§ **REQUIREMENT**
Your task is to filter the entries and copy every line containing the string "which".

§ **RECORD EXTRACTS**

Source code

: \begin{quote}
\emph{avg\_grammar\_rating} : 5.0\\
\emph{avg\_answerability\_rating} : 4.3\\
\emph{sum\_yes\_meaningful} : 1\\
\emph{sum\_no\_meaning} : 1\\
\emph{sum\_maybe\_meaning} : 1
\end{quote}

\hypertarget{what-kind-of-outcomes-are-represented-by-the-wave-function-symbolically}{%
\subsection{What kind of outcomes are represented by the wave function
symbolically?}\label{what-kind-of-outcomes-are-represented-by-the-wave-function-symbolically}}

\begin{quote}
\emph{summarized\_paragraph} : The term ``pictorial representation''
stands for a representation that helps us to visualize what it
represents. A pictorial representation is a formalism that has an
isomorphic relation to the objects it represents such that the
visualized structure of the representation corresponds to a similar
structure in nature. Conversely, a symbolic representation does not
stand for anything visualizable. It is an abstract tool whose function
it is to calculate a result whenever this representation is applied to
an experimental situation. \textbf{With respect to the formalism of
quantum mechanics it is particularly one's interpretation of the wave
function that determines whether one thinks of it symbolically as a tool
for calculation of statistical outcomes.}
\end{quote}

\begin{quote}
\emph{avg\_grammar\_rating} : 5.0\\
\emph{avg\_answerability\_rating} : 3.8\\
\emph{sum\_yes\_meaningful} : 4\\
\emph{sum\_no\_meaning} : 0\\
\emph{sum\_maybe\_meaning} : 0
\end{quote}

--

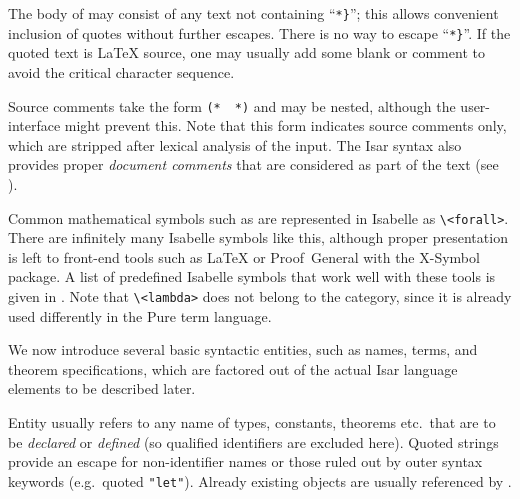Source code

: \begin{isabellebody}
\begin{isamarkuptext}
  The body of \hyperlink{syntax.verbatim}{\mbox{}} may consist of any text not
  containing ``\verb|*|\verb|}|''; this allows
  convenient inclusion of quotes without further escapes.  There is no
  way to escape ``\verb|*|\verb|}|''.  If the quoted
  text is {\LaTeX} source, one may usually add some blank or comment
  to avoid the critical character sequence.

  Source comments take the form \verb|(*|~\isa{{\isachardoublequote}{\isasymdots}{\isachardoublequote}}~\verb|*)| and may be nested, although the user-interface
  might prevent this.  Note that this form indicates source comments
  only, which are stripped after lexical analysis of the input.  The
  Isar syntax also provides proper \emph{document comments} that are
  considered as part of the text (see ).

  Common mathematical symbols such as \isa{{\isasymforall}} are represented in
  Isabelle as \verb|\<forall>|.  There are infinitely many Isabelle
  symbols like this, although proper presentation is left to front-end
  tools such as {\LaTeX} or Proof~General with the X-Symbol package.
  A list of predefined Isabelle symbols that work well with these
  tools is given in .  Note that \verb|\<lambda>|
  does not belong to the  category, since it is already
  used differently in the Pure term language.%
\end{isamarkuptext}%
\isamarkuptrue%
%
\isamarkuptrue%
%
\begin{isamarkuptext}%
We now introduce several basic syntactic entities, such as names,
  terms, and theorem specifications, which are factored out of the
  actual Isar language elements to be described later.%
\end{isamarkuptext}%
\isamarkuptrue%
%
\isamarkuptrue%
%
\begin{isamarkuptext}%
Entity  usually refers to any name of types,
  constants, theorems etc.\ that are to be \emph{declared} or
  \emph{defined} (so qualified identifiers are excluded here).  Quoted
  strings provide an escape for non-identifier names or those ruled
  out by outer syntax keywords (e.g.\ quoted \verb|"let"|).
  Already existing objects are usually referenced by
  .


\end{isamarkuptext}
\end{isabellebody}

---

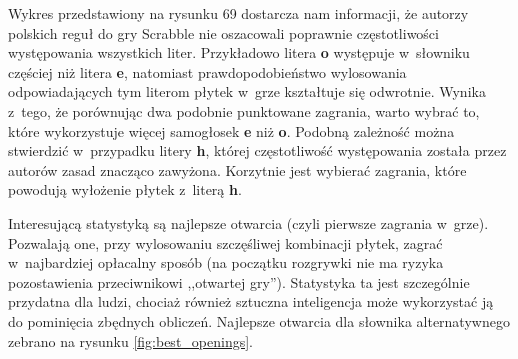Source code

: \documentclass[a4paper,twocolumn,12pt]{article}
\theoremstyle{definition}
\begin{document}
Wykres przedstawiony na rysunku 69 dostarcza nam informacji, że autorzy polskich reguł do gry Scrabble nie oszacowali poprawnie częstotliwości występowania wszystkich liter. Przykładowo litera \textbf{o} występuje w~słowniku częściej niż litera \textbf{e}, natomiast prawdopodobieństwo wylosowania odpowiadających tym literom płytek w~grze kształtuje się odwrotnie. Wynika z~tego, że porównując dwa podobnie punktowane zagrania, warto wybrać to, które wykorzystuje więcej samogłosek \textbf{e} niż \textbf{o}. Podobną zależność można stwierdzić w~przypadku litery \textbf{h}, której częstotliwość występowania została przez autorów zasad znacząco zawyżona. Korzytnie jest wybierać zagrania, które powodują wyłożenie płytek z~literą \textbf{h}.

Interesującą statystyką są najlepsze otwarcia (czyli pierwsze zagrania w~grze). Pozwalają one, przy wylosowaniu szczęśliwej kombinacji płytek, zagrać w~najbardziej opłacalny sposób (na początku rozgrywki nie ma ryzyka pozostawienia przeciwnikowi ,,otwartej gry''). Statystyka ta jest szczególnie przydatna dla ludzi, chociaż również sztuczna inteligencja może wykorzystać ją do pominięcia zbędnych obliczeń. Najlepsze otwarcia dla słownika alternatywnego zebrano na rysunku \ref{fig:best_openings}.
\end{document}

§ **FINISHED TASK**
  only, which are stripped after lexical analysis of the input.  The
  terms, and theorem specifications, which are factored out of the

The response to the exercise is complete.